◆ Plain-text document sources ◆
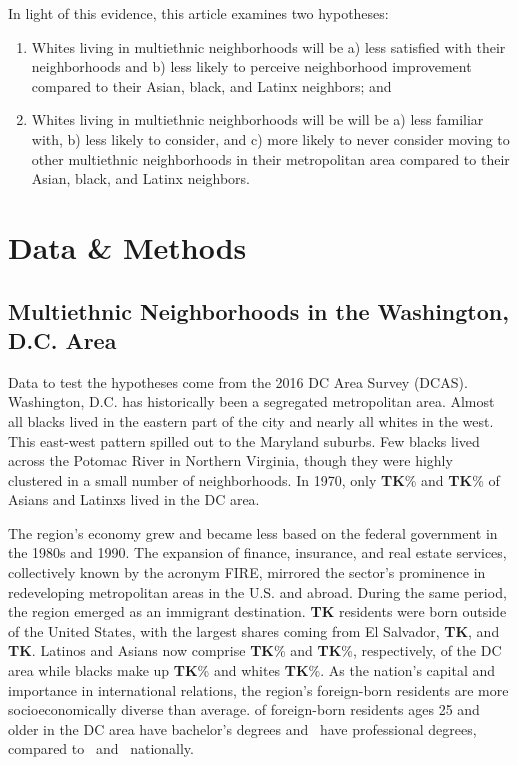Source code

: \documentclass{baderart}
\providecommand{\tightlist}{%
  \setlength{\itemsep}{0pt}\setlength{\parskip}{0pt}}
\newcommand{\TK}[1][]{\strong{TK #1}}
\begin{document}
In light of this evidence, this article examines two hypotheses:


\begin{enumerate} \def\labelenumi{\arabic{enumi}.} \tightlist \item   Whites living in multiethnic neighborhoods will be a) less satisfied   with their neighborhoods and b) less likely to perceive neighborhood   improvement compared to their Asian, black, and Latinx neighbors; and \item   Whites living in multiethnic neighborhoods will be will be a) less   familiar with, b) less likely to consider, and c) more likely to never   consider moving to other multiethnic neighborhoods in their   metropolitan area compared to their Asian, black, and Latinx   neighbors. \end{enumerate}

\section{Data \& Methods}\label{data}
\subsection{Multiethnic Neighborhoods in the Washington, D.C. Area}\label{multiethnic-neighborhoods-in-the-washington-d.c.-area}

Data to test the hypotheses come from the 2016 DC Area Survey (DCAS). Washington, D.C. has historically been a segregated metropolitan area. Almost all blacks lived in the eastern part of the city and nearly all whites in the west. This east-west pattern spilled out to the Maryland suburbs. Few blacks lived across the Potomac River in Northern Virginia, though they were highly clustered in a small number of neighborhoods. In 1970, only \textbf{TK}\% and \textbf{TK}\% of Asians and Latinxs lived in the DC area.

The region's economy grew and became less based on the federal government in the 1980s and 1990. The expansion of finance, insurance, and real estate services, collectively known by the acronym FIRE, mirrored the sector's prominence in redeveloping metropolitan areas in the U.S. and abroad. During the same period, the region emerged as an immigrant destination. \textbf{TK} residents were born outside of the United States, with the largest shares coming from El Salvador, \textbf{TK}, and \textbf{TK}. Latinos and Asians now comprise \textbf{TK}\% and \textbf{TK}\%, respectively, of the DC area while blacks make up \textbf{TK}\% and whites \textbf{TK}\%. As the nation's capital and importance in international relations, the region's foreign-born residents are more socioeconomically diverse than average. \TK[\%] of foreign-born residents ages 25 and older in the DC area have bachelor's degrees and \TK[\%]\ have professional degrees, compared to \TK[\%]\ and \TK[\%]\ nationally. 
\end{document}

◆ EXERCISE INSTRUCTIONS ◆
Copy each line above holding "Washington".

◆ ANSWER TO THE PROBLEM ◆
\subsection{Multiethnic Neighborhoods in the Washington, D.C. Area}\label{multiethnic-neighborhoods-in-the-washington-d.c.-area}
Data to test the hypotheses come from the 2016 DC Area Survey (DCAS). Washington, D.C. has historically been a segregated metropolitan area. Almost all blacks lived in the eastern part of the city and nearly all whites in the west. This east-west pattern spilled out to the Maryland suburbs. Few blacks lived across the Potomac River in Northern Virginia, though they were highly clustered in a small number of neighborhoods. In 1970, only \textbf{TK}\% and \textbf{TK}\% of Asians and Latinxs lived in the DC area.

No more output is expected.